23 April — Friday

Called in sick today. Dear Mr. Karlman, please excuse my absence today on grounds of illness. I am sick, Mr. K. I am worldsick, dying of weltschmertz. I am a good listener, Mr. K., as long as I do not have to listen to the pounding of the surf within my own tired head.

Have to remember to get my paycheck on Monday. No problem, enough cash to last the weekend. Always enough cash when there’s no place to go, nothing to do, no way to spend the money. Stay inside your apartment all weekend and what do you need but fifty cents for the Sunday Times?

I have to stop this.

Have to see someone tonight. Who? Doesn’t matter. Bad phone conversation yesterday that started my bad mood, a letter answering my ad, and I called this man and he was nice enough, decent enough, but anxious to arrange everything in advance, to discuss carefully just who would do what and with which and to whom, and a feeling of — what?

I don’t know. I should know but I don’t.

Let us figure it out.

Of two sick and pitiable creatures mechanically arranging to lick each other’s wounds. Joyless and personless, the meeting of two people who do not themselves exist. Would I be willing to urinate on him? Not that he insists on it, I am to understand, but if I could find it in myself to do so his pleasure would be complete. As for his part of the game, he would be glad to show me anything I would care to examine, to perform whatever little playlets I might require, to contribute to my fantasies as I contribute to his. Quid pro quo, this for that, do that ye might be done to.

Plummeting me into depression. “I’ll call you back,” I said, knowing I wouldn’t. Piss on you, I thought, cradling the phone, and thought that the phrase should amuse me, and thought then that it did not, and that little if anything did in fact amuse me.

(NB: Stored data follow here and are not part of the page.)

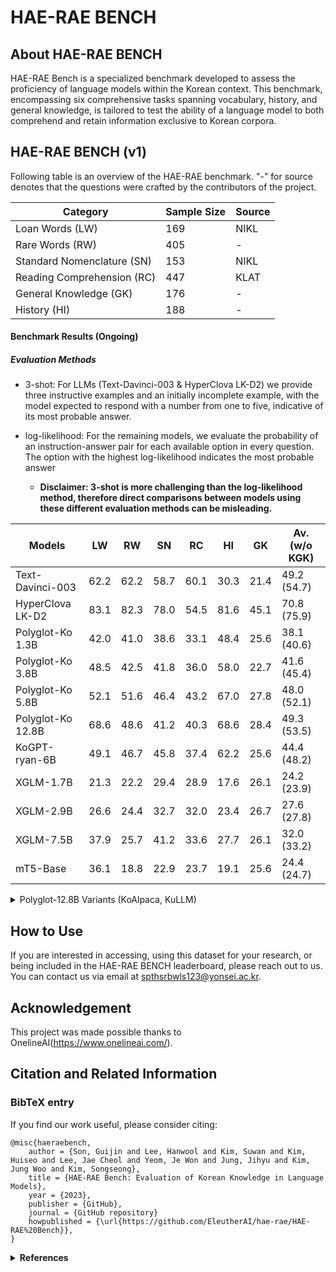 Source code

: # HAE-RAE BENCH

## About HAE-RAE BENCH
 HAE-RAE Bench is a specialized benchmark developed to assess the proficiency of language models within the Korean context. 
 This benchmark, encompassing six comprehensive tasks spanning vocabulary, history, and general knowledge, is tailored to test the ability of a language model 
 to both comprehend and retain information exclusive to Korean corpora.

## HAE-RAE BENCH (v1)
Following table is an overview of the HAE-RAE benchmark. 
"-" for source denotes that the questions were crafted by the contributors of the project.

| Category                  | Sample Size | Source |
|---------------------------|-------------|--------|
| Loan Words (LW)           | 169         | NIKL   |
| Rare Words (RW)           | 405         | -      |
| Standard Nomenclature (SN)| 153         | NIKL   |
| Reading Comprehension (RC)| 447         | KLAT   |
| General Knowledge (GK)    | 176         | -      |
| History (HI)              | 188         | -      |

#### Benchmark Results (Ongoing)

##### Evaluation Methods 

  - 3-shot: For LLMs (Text-Davinci-003 & HyperClova LK-D2) we provide three instructive examples and an initially incomplete example, with the model expected to respond with a number from one to five, indicative of its most probable answer.   
  
- log-likelihood: For the remaining models, we evaluate the probability of an instruction-answer pair for each available option in every question. The option with the highest log-likelihood indicates the most probable answer 
  
  - **Disclaimer: 3-shot is more challenging than the log-likelihood method, therefore direct comparisons between models using these different evaluation methods can be misleading.**



  
| Models            | LW | RW | SN | RC | HI | GK | Av. (w/o KGK) |
|-------------------|------------|------------|----------------------|-----------------------|---------|-------------------|---------------|
| Text-Davinci-003  | 62.2       | 62.2       | 58.7                 | 60.1                  | 30.3    | 21.4              | 49.2 (54.7)   |
| HyperClova LK-D2  | 83.1       | 82.3       | 78.0                 | 54.5                  | 81.6    | 45.1              | 70.8 (75.9)   |
| Polyglot-Ko 1.3B  | 42.0       | 41.0       | 38.6                 | 33.1                  | 48.4    | 25.6              | 38.1 (40.6)   |
| Polyglot-Ko 3.8B  | 48.5       | 42.5       | 41.8                 | 36.0                  | 58.0    | 22.7              | 41.6 (45.4)   |
| Polyglot-Ko 5.8B  | 52.1       | 51.6       | 46.4                 | 43.2                  | 67.0    | 27.8              | 48.0 (52.1)   |
| Polyglot-Ko 12.8B | 68.6       | 48.6       | 41.2                 | 40.3                  | 68.6    | 28.4              | 49.3 (53.5)   |
| KoGPT-ryan-6B     | 49.1       | 46.7       | 45.8                 | 37.4                  | 62.2    | 25.6              | 44.4 (48.2)   |
| XGLM-1.7B         | 21.3       | 22.2       | 29.4                 | 28.9                  | 17.6    | 26.1              | 24.2 (23.9)   |
| XGLM-2.9B         | 26.6       | 24.4       | 32.7                 | 32.0                  | 23.4    | 26.7              | 27.6 (27.8)   |
| XGLM-7.5B         | 37.9       | 25.7       | 41.2                 | 33.6                  | 27.7    | 26.1              | 32.0 (33.2)   |
| mT5-Base          | 36.1       | 18.8       | 22.9                 | 23.7                  | 19.1    | 25.6              | 24.4 (24.7)   |
  

<details>
<summary>Polyglot-12.8B Variants (KoAlpaca, KuLLM)</summary>
<div markdown="1">

| Models            | LW | RW | SN | RC | HI | GK | Av. (w/o KGK) |
|-------------------|------------|------------|----------------------|-----------------------|---------|-------------------|---------------|
| Polyglot-Ko 12.8B | 68.6       | 48.6       | 41.2                 | 40.3                  | 68.6    | 28.4              | 49.3 (53.5)   |
| kullm-v2 (w/o template) | 57.4 | 40.0       | 48.4                 | 38.3                  | 71.8    | 29.0              | 47.5 (51.2)   | 
| kullm-v2 (w template)   | 85.2 | 40.0       | 44.9                 | 38.7                  | 60.6    | 27.8              | 49.5 (53.9)   |  
| KoAlpaca-Polyglot-12.8B (w/o template) | 67.5 | 63.2      | 61.4   | 44.3                  | 80.3    | 30.0              | **57.8 (63.3)**   | 
 
  
  - We used the template from [prompt_no_input](https://github.com/nlpai-lab/KULLM/blob/master/templates/kullm.json) for kullm-v2 (w template). 

</div>
</details>

## How to Use

If you are interested in accessing, using this dataset for your research, or being included in the HAE-RAE BENCH leaderboard, please reach out to us.
You can contact us via email at [spthsrbwls123@yonsei.ac.kr](mailto:spthsrbwls123@yonsei.ac.kr).

## Acknowledgement
This project was made possible thanks to OnelineAI(https://www.onelineai.com/).

## Citation and Related Information
### BibTeX entry

If you find our work useful, please consider citing:

```bibtext
@misc{haeraebench,
    author = {Son, Guijin and Lee, Hanwool and Kim, Suwan and Kim, Huiseo and Lee, Jae Cheol and Yeom, Je Won and Jung, Jihyu and Kim, Jung Woo and Kim, Songseong},
    title = {HAE-RAE Bench: Evaluation of Korean Knowledge in Language Models},
    year = {2023},
    publisher = {GitHub},
    journal = {GitHub repository}
    howpublished = {\url{https://github.com/EleutherAI/hae-rae/HAE-RAE%20Bench}},
}
```

<details>
<summary><strong> References </strong></summary>
<div markdown="1">

 ```bibtex
@misc{polyglot-ko,
  title = {{Polyglot-Ko: Open-Source Korean Autoregressive Language Model}},
  author = {Ko, Hyunwoong and Yang, Kichang and Ryu, Minho and Choi, Taekyoon and Yang, Seungmu and Hyun, jiwung and Park, Sungho},
  url = {https://www.github.com/eleutherai/polyglot},
  month = {9},
  year = {2022},
}
```

```bibtex
@misc{alpaca,
  author = {Rohan Taori and Ishaan Gulrajani and Tianyi Zhang and Yann Dubois and Xuechen Li and Carlos Guestrin and Percy Liang and Tatsunori B. Hashimoto },
  title = {Stanford Alpaca: An Instruction-following LLaMA model},
  year = {2023},
  publisher = {GitHub},
  journal = {GitHub repository},
  howpublished = {\url{https://github.com/tatsu-lab/stanford_alpaca}},
}
```

```bibtex
@misc{kullm,
  author = {NLP & AI Lab and Human-Inspired AI research},
  title = {KULLM: Korea University Large Language Model Project},
  year = {2023},
  publisher = {GitHub},
  journal = {GitHub repository},
  howpublished = {\url{https://github.com/nlpai-lab/kullm}},
}
```
 
```bibtex
 @article{lin2021few,
  title={Few-shot learning with multilingual language models},
  author={Lin, Xi Victoria and Mihaylov, Todor and Artetxe, Mikel and Wang, Tianlu and Chen, Shuohui and Simig, Daniel and Ott, Myle and Goyal, Naman and Bhosale, Shruti and Du, Jingfei and others},
  journal={arXiv preprint arXiv:2112.10668},
  year={2021}
}
 ```
 
 ```bibtex
 @inproceedings{kim-etal-2021-changes,
    title = "What Changes Can Large-scale Language Models Bring? Intensive Study on {H}yper{CLOVA}: Billions-scale {K}orean Generative Pretrained Transformers",
    author = "Kim, Boseop  and
      Kim, HyoungSeok  and
      Lee, Sang-Woo  and
      Lee, Gichang  and
      Kwak, Donghyun  and
      Dong Hyeon, Jeon  and
      Park, Sunghyun  and
      Kim, Sungju  and
      Kim, Seonhoon  and
      Seo, Dongpil  and
      Lee, Heungsub  and
      Jeong, Minyoung  and
      Lee, Sungjae  and
      Kim, Minsub  and
      Ko, Suk Hyun  and
      Kim, Seokhun  and
      Park, Taeyong  and
      Kim, Jinuk  and
      Kang, Soyoung  and
      Ryu, Na-Hyeon  and
      Yoo, Kang Min  and
      Chang, Minsuk  and
      Suh, Soobin  and
      In, Sookyo  and
      Park, Jinseong  and
      Kim, Kyungduk  and
      Kim, Hiun  and
      Jeong, Jisu  and
      Yeo, Yong Goo  and
      Ham, Donghoon  and
      Park, Dongju  and
      Lee, Min Young  and
      Kang, Jaewook  and
      Kang, Inho  and
      Ha, Jung-Woo  and
      Park, Woomyoung  and
      Sung, Nako",
    booktitle = "Proceedings of the 2021 Conference on Empirical Methods in Natural Language Processing",
    month = nov,
    year = "2021",
    address = "Online and Punta Cana, Dominican Republic",
    publisher = "Association for Computational Linguistics",
    url = "https://aclanthology.org/2021.emnlp-main.274",
    doi = "10.18653/v1/2021.emnlp-main.274",
    pages = "3405--3424",
 ```
 
 ```bibtex
 @inproceedings{xue-etal-2021-mt5,
    title = "m{T}5: A Massively Multilingual Pre-trained Text-to-Text Transformer",
    author = "Xue, Linting  and
      Constant, Noah  and
      Roberts, Adam  and
      Kale, Mihir  and
      Al-Rfou, Rami  and
      Siddhant, Aditya  and
      Barua, Aditya  and
      Raffel, Colin",
    booktitle = "Proceedings of the 2021 Conference of the North American Chapter of the Association for Computational Linguistics: Human Language Technologies",
    month = jun,
    year = "2021",
    address = "Online",
    publisher = "Association for Computational Linguistics",
    url = "https://aclanthology.org/2021.naacl-main.41",
    doi = "10.18653/v1/2021.naacl-main.41",
    pages = "483--498",
}
 ```

 ```bibtex
 @article{ouyang2022training,
  title={Training language models to follow instructions with human feedback},
  author={Ouyang, Long and Wu, Jeffrey and Jiang, Xu and Almeida, Diogo and Wainwright, Carroll and Mishkin, Pamela and Zhang, Chong and Agarwal, Sandhini and Slama, Katarina and Ray, Alex and others},
  journal={Advances in Neural Information Processing Systems},
  volume={35},
  pages={27730--27744},
  year={2022}
}
 ```
 </div>
</details>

Made calls to two other correspondents and hung up before anyone could answer. Remembered sitting with my handful of fourteen letters dreaming dreams of fantasies now and forever fulfilled, and now those letters and the fantasies and dreams along with them turned to ashes in my hand, in my mind, in my heart. Ashes to ashes, dust to dust, dreams to death and decay, for Jennifer, for Arlene, even as for every philodendron on God’s imperfect planet.

The mood still there this morning, reinforced by sufficient physical malaise to make the sick call legitimate enough. Stomach upset, head aching dully. Sick and slick with night sweats and feeling bad head to foot. Bad dreams all night. Tossing and turning all night long, sheet damp with sweat.

Hell.

Do things, push yourself, take it step by step by step, and then you find out you’re the same person stuck in the same hell. Orgasms with another person are nicer than orgasms all alone, and being able to bring a man or woman pleasure with hands or mouth or cunt is better than being terrified of so much as a hand on one’s arm.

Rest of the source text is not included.